Update cvxpy optimization based on structure data.

Extract dose matrix, target doses, and objective weights from structures.

Use doses and weights to add minimization terms to SolverCVXPY.problem.objective. Use dose constraints to extend SolverCVXPY.problem.constraints.

(When constraints include slack variables, a penalty on each slack variable is added to the objective.)

Parameters:structures – Iterable collection of Structure objects. Returns:String documenting how data in structures were parsed to form an optimization problem. Return type:str

clear()

Reset cvxpy problem to minimal representation.

The minmal representation consists of:

• An empty objective (Minimize 0),
• A nonnegativity constraint on the vector of beam intensities (\(x \ge 0\)).

Reset dictionaries of:

• Slack variables (all dose constraints),
• Dual variables (all dose constraints), and
• Slope variables for convex restrictions (percentile dose constraints).

get_dual_value(constr_id)

Retrieve dual variable for queried constraint.

Parameters:constr_id (str) – ID of queried constraint. Returns:None if constr_id does not correspond to a registered dual variable. Value of dual variable otherwise.

get_dvh_slope(constr_id)

Retrieve slope variable for queried constraint.

Parameters:constr_id (str) – ID of queried constraint. Returns:None if constr_id does not correspond to a registered slope variable. ‘NaN’ (as numpy.np.nan) if constraint built as exact. Reciprocal of slope variable otherwise.

get_slack_value(constr_id)

Retrieve slack variable for queried constraint.

Parameters:constr_id (str) – ID of queried constraint. Returns:None if constr_id does not correspond to a registered slack variable. 0 if corresponding constraint built without slack. Value of slack variable if constraint built with slack.

init_problem(n_beams, use_slack=True, use_2pass=False, **options)

Initialize cvxpy variables and problem components.

Create a cvxpy.Variable of length-n_beams to representthe beam intensities. Invoke SolverCVXPY.clear() to build minimal problem.

Parameters:

• n_beams (int) – Number of candidate beams in plan.
• use_slack (bool, optional) – If True, next invocation of SolverCVXPY.build() will build dose constraints with slack variables.
• use_2pass (bool, optional) – If True, next invocation of SolverCVXPY.build() will build percentile-type dose constraints as exact constraints instead of convex restrictions thereof, assuming other requirements are met.
• **options – Arbitrary keyword arguments.

Returns:

None

n_beams

Number of candidate beams in treatment plan.

objective_value

Objective value at end of solve.

solve(**options)

Execute optimization of a previously built planning problem.
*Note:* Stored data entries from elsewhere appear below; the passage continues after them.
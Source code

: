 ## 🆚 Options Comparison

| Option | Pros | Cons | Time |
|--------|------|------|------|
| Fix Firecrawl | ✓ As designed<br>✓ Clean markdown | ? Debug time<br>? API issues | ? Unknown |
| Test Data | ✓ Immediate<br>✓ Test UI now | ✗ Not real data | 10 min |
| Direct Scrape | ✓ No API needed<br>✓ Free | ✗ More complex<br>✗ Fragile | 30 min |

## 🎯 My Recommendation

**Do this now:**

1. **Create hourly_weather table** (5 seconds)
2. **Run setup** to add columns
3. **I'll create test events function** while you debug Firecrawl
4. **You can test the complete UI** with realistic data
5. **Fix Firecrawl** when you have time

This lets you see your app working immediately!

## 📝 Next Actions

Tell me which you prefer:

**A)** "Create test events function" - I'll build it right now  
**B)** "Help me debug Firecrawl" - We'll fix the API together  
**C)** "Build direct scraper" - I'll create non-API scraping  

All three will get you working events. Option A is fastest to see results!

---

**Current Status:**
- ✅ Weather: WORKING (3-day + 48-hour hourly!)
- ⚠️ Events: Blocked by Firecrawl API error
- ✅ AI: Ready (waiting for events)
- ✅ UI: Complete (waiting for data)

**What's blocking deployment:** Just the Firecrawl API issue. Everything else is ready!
Parameters:**options – Keyword arguments specifying solver options, passed to cvxpy.Problem.solve(). Returns:True if cvxpy solver converged. Return type:bool Raises:ValueError – If specified solver is neither ‘SCS’ nor ‘ECOS’.

solveiters

Number of solver iterations performed.

solvetime

Solver run time.

status

Solver status.

x

Vector variable of beam intensities, x.

x_dual

Dual variable corresponding to constraint x >= 0.